Listed records START
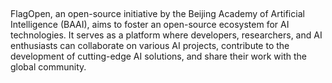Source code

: ## 
FlagOpen, an open-source initiative by the Beijing Academy of Artificial Intelligence (BAAI), aims to foster an open-source ecosystem for AI technologies. It serves as a platform where developers, researchers, and AI enthusiasts can collaborate on various AI projects, contribute to the development of cutting-edge AI solutions, and share their work with the global community.
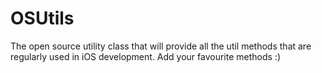 OSUtils
=======

The open source utility class that will provide all the util methods that are regularly used in iOS development.
Add your favourite methods :)
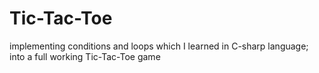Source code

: # Tic-Tac-Toe
implementing conditions and loops which I learned in C-sharp language; into a full working Tic-Tac-Toe game 
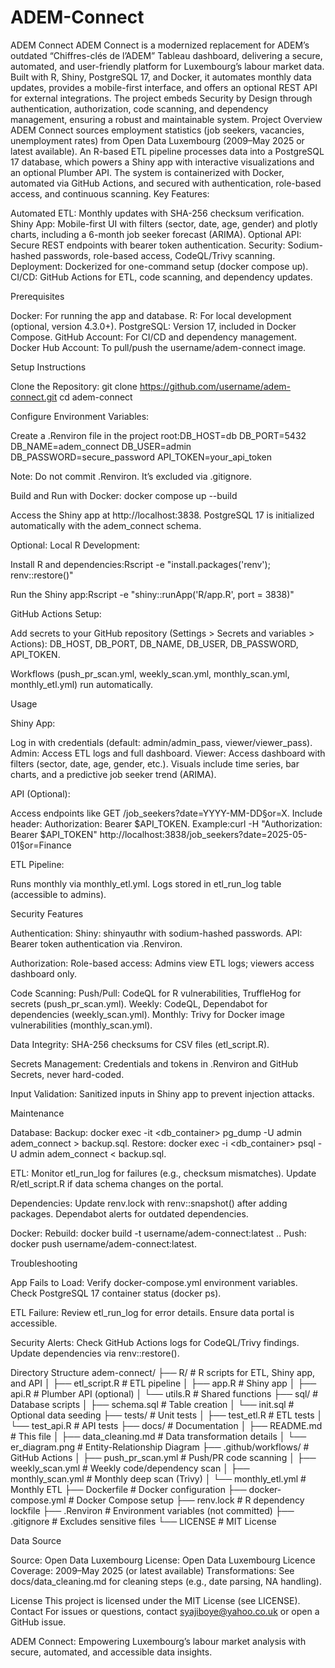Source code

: # ADEM-Connect
ADEM Connect
ADEM Connect is a modernized replacement for ADEM’s outdated “Chiffres-clés de l’ADEM” Tableau dashboard, delivering a secure, automated, and user-friendly platform for Luxembourg’s labour market data. Built with R, Shiny, PostgreSQL 17, and Docker, it automates monthly data updates, provides a mobile-first interface, and offers an optional REST API for external integrations. The project embeds Security by Design through authentication, authorization, code scanning, and dependency management, ensuring a robust and maintainable system.
Project Overview
ADEM Connect sources employment statistics (job seekers, vacancies, unemployment rates) from Open Data Luxembourg (2009–May 2025 or latest available). An R-based ETL pipeline processes data into a PostgreSQL 17 database, which powers a Shiny app with interactive visualizations and an optional Plumber API. The system is containerized with Docker, automated via GitHub Actions, and secured with authentication, role-based access, and continuous scanning.
Key Features:

Automated ETL: Monthly updates with SHA-256 checksum verification.
Shiny App: Mobile-first UI with filters (sector, date, age, gender) and plotly charts, including a 6-month job seeker forecast (ARIMA).
Optional API: Secure REST endpoints with bearer token authentication.
Security: Sodium-hashed passwords, role-based access, CodeQL/Trivy scanning.
Deployment: Dockerized for one-command setup (docker compose up).
CI/CD: GitHub Actions for ETL, code scanning, and dependency updates.

Prerequisites

Docker: For running the app and database.
R: For local development (optional, version 4.3.0+).
PostgreSQL: Version 17, included in Docker Compose.
GitHub Account: For CI/CD and dependency management.
Docker Hub Account: To pull/push the username/adem-connect image.

Setup Instructions

Clone the Repository:
git clone https://github.com/username/adem-connect.git
cd adem-connect


Configure Environment Variables:

Create a .Renviron file in the project root:DB_HOST=db
DB_PORT=5432
DB_NAME=adem_connect
DB_USER=admin
DB_PASSWORD=secure_password
API_TOKEN=your_api_token


Note: Do not commit .Renviron. It’s excluded via .gitignore.


Build and Run with Docker:
docker compose up --build


Access the Shiny app at http://localhost:3838.
PostgreSQL 17 is initialized automatically with the adem_connect schema.


Optional: Local R Development:

Install R and dependencies:Rscript -e "install.packages('renv'); renv::restore()"


Run the Shiny app:Rscript -e "shiny::runApp('R/app.R', port = 3838)"




GitHub Actions Setup:

Add secrets to your GitHub repository (Settings > Secrets and variables > Actions):
DB_HOST, DB_PORT, DB_NAME, DB_USER, DB_PASSWORD, API_TOKEN.


Workflows (push_pr_scan.yml, weekly_scan.yml, monthly_scan.yml, monthly_etl.yml) run automatically.



Usage

Shiny App:

Log in with credentials (default: admin/admin_pass, viewer/viewer_pass).
Admin: Access ETL logs and full dashboard.
Viewer: Access dashboard with filters (sector, date, age, gender, etc.).
Visuals include time series, bar charts, and a predictive job seeker trend (ARIMA).


API (Optional):

Access endpoints like GET /job_seekers?date=YYYY-MM-DD§or=X.
Include header: Authorization: Bearer $API_TOKEN.
Example:curl -H "Authorization: Bearer $API_TOKEN" http://localhost:3838/job_seekers?date=2025-05-01§or=Finance




ETL Pipeline:

Runs monthly via monthly_etl.yml.
Logs stored in etl_run_log table (accessible to admins).



Security Features

Authentication:
Shiny: shinyauthr with sodium-hashed passwords.
API: Bearer token authentication via .Renviron.


Authorization:
Role-based access: Admins view ETL logs; viewers access dashboard only.


Code Scanning:
Push/Pull: CodeQL for R vulnerabilities, TruffleHog for secrets (push_pr_scan.yml).
Weekly: CodeQL, Dependabot for dependencies (weekly_scan.yml).
Monthly: Trivy for Docker image vulnerabilities (monthly_scan.yml).


Data Integrity:
SHA-256 checksums for CSV files (etl_script.R).


Secrets Management:
Credentials and tokens in .Renviron and GitHub Secrets, never hard-coded.


Input Validation:
Sanitized inputs in Shiny app to prevent injection attacks.



Maintenance

Database:
Backup: docker exec -it <db_container> pg_dump -U admin adem_connect > backup.sql.
Restore: docker exec -i <db_container> psql -U admin adem_connect < backup.sql.


ETL:
Monitor etl_run_log for failures (e.g., checksum mismatches).
Update R/etl_script.R if data schema changes on the portal.


Dependencies:
Update renv.lock with renv::snapshot() after adding packages.
Dependabot alerts for outdated dependencies.


Docker:
Rebuild: docker build -t username/adem-connect:latest ..
Push: docker push username/adem-connect:latest.



Troubleshooting

App Fails to Load:
Verify docker-compose.yml environment variables.
Check PostgreSQL 17 container status (docker ps).


ETL Failure:
Review etl_run_log for error details.
Ensure data portal is accessible.


Security Alerts:
Check GitHub Actions logs for CodeQL/Trivy findings.
Update dependencies via renv::restore().



Directory Structure
adem-connect/
├── R/                    # R scripts for ETL, Shiny app, and API
│   ├── etl_script.R      # ETL pipeline
│   ├── app.R             # Shiny app
│   ├── api.R             # Plumber API (optional)
│   └── utils.R           # Shared functions
├── sql/                  # Database scripts
│   ├── schema.sql        # Table creation
│   └── init.sql          # Optional data seeding
├── tests/                # Unit tests
│   ├── test_etl.R        # ETL tests
│   └── test_api.R        # API tests
├── docs/                 # Documentation
│   ├── README.md         # This file
│   ├── data_cleaning.md  # Data transformation details
│   └── er_diagram.png    # Entity-Relationship Diagram
├── .github/workflows/    # GitHub Actions
│   ├── push_pr_scan.yml  # Push/PR code scanning
│   ├── weekly_scan.yml   # Weekly code/dependency scan
│   ├── monthly_scan.yml  # Monthly deep scan (Trivy)
│   └── monthly_etl.yml   # Monthly ETL
├── Dockerfile            # Docker configuration
├── docker-compose.yml    # Docker Compose setup
├── renv.lock             # R dependency lockfile
├── .Renviron             # Environment variables (not committed)
├── .gitignore            # Excludes sensitive files
└── LICENSE               # MIT License

Data Source

Source: Open Data Luxembourg
License: Open Data Luxembourg Licence
Coverage: 2009–May 2025 (or latest available)
Transformations: See docs/data_cleaning.md for cleaning steps (e.g., date parsing, NA handling).

License
This project is licensed under the MIT License (see LICENSE).
Contact
For issues or questions, contact syajiboye@yahoo.co.uk or open a GitHub issue.

ADEM Connect: Empowering Luxembourg’s labour market analysis with secure, automated, and accessible data insights.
Listed records END
▸ **Exercise description**
Scan the records above for the string "sector", and copy every line where it turns up.

▸ **Output for this task**
Shiny App: Mobile-first UI with filters (sector, date, age, gender) and plotly charts, including a 6-month job seeker forecast (ARIMA).
Viewer: Access dashboard with filters (sector, date, age, gender, etc.).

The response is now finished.